Project overview: Research and map snow fields and ice patches in the park to understand how their loss, due to climate change, will affect the park and areas downstream that rely on Yosemite’s water.
How your support helps: One of the most direct and visual impacts of climate change in Yosemite is the disappearance of year-round snow and ice features. Although the park’s two glaciers have been studied extensively for more than a century, much less is known about the current state of perennial snow and ice patches in the park.
A previous Yosemite Conservancy–funded project studied the contribution of the last remaining glaciers to the Tuolumne River’s flow, concluding that more than 70% of late-summer flow in dry years comes from glacial melt. However, glaciers are not the only source of melt water in the park, which has many more year-round snow and ice patches not considered “glaciers.” Despite this, they also cumulatively contribute a large percentage of flow to Yosemite’s streams and rivers, particularly in drought years and during late summer and fall.

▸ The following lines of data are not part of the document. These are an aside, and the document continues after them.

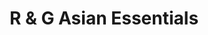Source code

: ---
title: "R & G Asian Essentials"
url: /coffs-harbour/r-and-g-asian-essentials/
shop: convenience
---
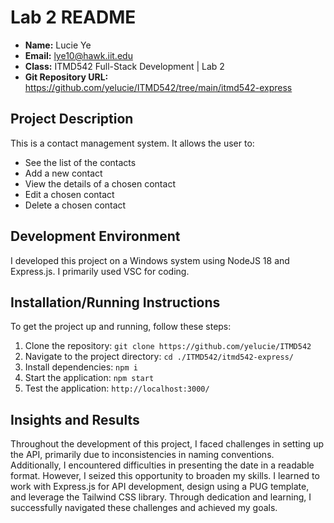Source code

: # Lab 2 README

- **Name:** Lucie Ye
- **Email:** lye10@hawk.iit.edu
- **Class:** ITMD542 Full-Stack Development | Lab 2
- **Git Repository URL:** https://github.com/yelucie/ITMD542/tree/main/itmd542-express

## Project Description
This is a contact management system. It allows the user to:
- See the list of the contacts
- Add a new contact
- View the details of a chosen contact
- Edit a chosen contact
- Delete a chosen contact

## Development Environment
I developed this project on a Windows system using NodeJS 18 and Express.js. I primarily used VSC for coding.

## Installation/Running Instructions
To get the project up and running, follow these steps:

1. Clone the repository: `git clone https://github.com/yelucie/ITMD542`
2. Navigate to the project directory: `cd ./ITMD542/itmd542-express/`
3. Install dependencies: `npm i`
4. Start the application: `npm start`
5. Test the application: `http://localhost:3000/`

## Insights and Results
Throughout the development of this project, I faced challenges in setting up the API, primarily due to inconsistencies in naming conventions. Additionally, I encountered difficulties in presenting the date in a readable format. However, I seized this opportunity to broaden my skills. I learned to work with Express.js for API development, design using a PUG template, and leverage the Tailwind CSS library. Through dedication and learning, I successfully navigated these challenges and achieved my goals.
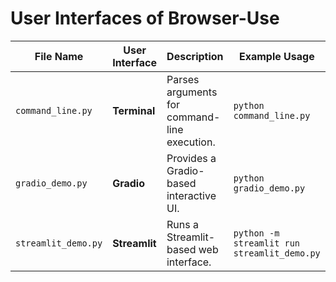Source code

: # **User Interfaces of Browser-Use**

| **File Name**   | **User Interface** | **Description**                        | **Example Usage**                       |
| --------------------- | ------------------------ | -------------------------------------------- | --------------------------------------------- |
| `command_line.py`   | **Terminal**       | Parses arguments for command-line execution. | `python command_line.py`                    |
| `gradio_demo.py`    | **Gradio**         | Provides a Gradio-based interactive UI.      | `python gradio_demo.py`                     |
| `streamlit_demo.py` | **Streamlit**      | Runs a Streamlit-based web interface.        | `python -m streamlit run streamlit_demo.py` |

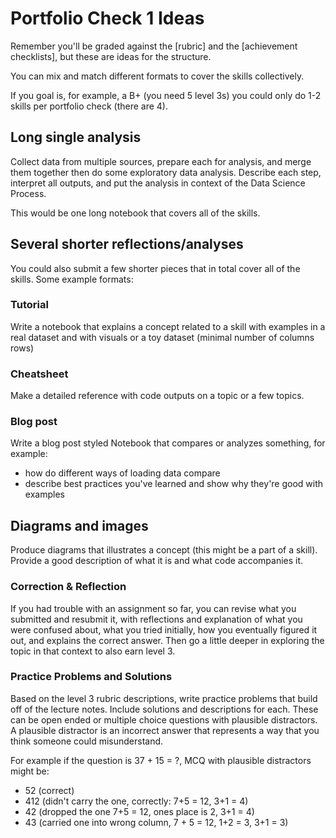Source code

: # Portfolio Check 1 Ideas

Remember you'll be graded against the [rubric] and the [achievement checklists], but these are ideas for the structure.

You can mix and match different formats to cover the skills collectively.  

If you goal is, for example, a B+ (you need 5 level 3s) you could only do 1-2 skills per portfolio check (there are 4).


## Long single analysis

Collect data from multiple sources, prepare each for analysis, and merge them together then do some exploratory data analysis. Describe each step, interpret all outputs, and put the analysis in context of the Data Science Process.

This would be one long notebook that covers all of the skills.

## Several shorter reflections/analyses

You could also submit a few shorter pieces that in total cover
all of the skills. Some example formats:

### Tutorial
Write a notebook that explains a concept related to a skill with examples in a real dataset and with visuals or a toy dataset (minimal number of columns rows)

### Cheatsheet

Make a detailed reference with code outputs on a topic or a few topics.


### Blog post

Write a blog post styled Notebook that compares or analyzes something, for example:
- how do different ways of loading data compare
- describe best practices you've learned and show why they're good with examples


## Diagrams and images

Produce diagrams that illustrates a concept (this might be a part of a skill).
Provide a good description of what it is and what code accompanies it.  


### Correction & Reflection

If you had trouble with an assignment so far, you can revise what you submitted and resubmit it, with reflections and explanation of what you were confused about, what you tried initially, how you eventually figured it out, and explains the correct answer. Then go a little deeper in exploring the topic in that context to also earn level 3.


### Practice Problems and Solutions

Based on the level 3 rubric descriptions, write practice problems that build off of the lecture notes. Include solutions and descriptions for each. These can be open ended or multiple choice questions with plausible distractors.  A plausible distractor is an incorrect answer that represents a way that you think someone could misunderstand.

For example if the question is 37 + 15 = ?, MCQ with plausible distractors might be:
- 52 (correct)
- 412 (didn't carry the one, correctly: 7+5 = 12, 3+1 = 4)
- 42 (dropped the one 7+5 = 12, ones place is 2, 3+1 = 4)
- 43 (carried one into wrong column, 7 + 5 = 12, 1+2 = 3, 3+1 = 3)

Scientists estimate glaciers in the park will disappear completely in the next couple of decades due to climate change. This likely holds true for the year-round snow and ice, as well, though we do not currently know how much there is, where these patches are located, or how much streamflow they generate.
Understanding the significance of year-round snow and ice patches, and to what extent they contribute to Yosemite’s streams and species habitat, will inform park managers on how their loss will ripple through alpine ecosystems.
This year: In 2022, researchers will use aerial imagery to map the extent of perennial snow and ice patches in Yosemite, measure their contribution to late-season runoff, and explore how their disappearance might affect dependent species. This will allow park managers to adapt to shifting water resources in a changing climate.